▶ **Exercise directions**
What is needed here is an exact transcription of the entries that follow.

______

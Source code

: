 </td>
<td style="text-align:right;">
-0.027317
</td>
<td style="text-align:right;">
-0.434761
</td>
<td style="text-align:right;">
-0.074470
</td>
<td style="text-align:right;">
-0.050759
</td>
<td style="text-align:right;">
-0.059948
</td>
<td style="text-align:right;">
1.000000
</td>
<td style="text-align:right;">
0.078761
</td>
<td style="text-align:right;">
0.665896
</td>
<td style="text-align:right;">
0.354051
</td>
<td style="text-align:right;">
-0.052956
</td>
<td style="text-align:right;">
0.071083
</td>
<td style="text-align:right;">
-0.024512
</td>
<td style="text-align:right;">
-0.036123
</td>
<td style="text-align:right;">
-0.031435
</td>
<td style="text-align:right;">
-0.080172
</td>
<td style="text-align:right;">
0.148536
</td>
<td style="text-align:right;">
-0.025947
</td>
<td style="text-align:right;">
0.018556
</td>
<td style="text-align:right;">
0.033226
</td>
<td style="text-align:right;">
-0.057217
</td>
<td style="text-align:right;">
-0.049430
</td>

______

▶ **Problem solution**
Source code

: </td>
<td style="text-align:right;">
-0.027317
</td>
<td style="text-align:right;">
-0.434761
</td>
<td style="text-align:right;">
-0.074470
</td>
<td style="text-align:right;">
-0.050759
</td>
<td style="text-align:right;">
-0.059948
</td>
<td style="text-align:right;">
1.000000
</td>
<td style="text-align:right;">
0.078761
</td>
<td style="text-align:right;">
0.665896
</td>
<td style="text-align:right;">
0.354051
</td>
<td style="text-align:right;">
-0.052956
</td>
<td style="text-align:right;">
0.071083
</td>
<td style="text-align:right;">
-0.024512
</td>
<td style="text-align:right;">
-0.036123
</td>
<td style="text-align:right;">
-0.031435
</td>
<td style="text-align:right;">
-0.080172
</td>
<td style="text-align:right;">
0.148536
</td>
<td style="text-align:right;">
-0.025947
</td>
<td style="text-align:right;">
0.018556
</td>
<td style="text-align:right;">
0.033226
</td>
<td style="text-align:right;">
-0.057217
</td>
<td style="text-align:right;">
-0.049430
</td>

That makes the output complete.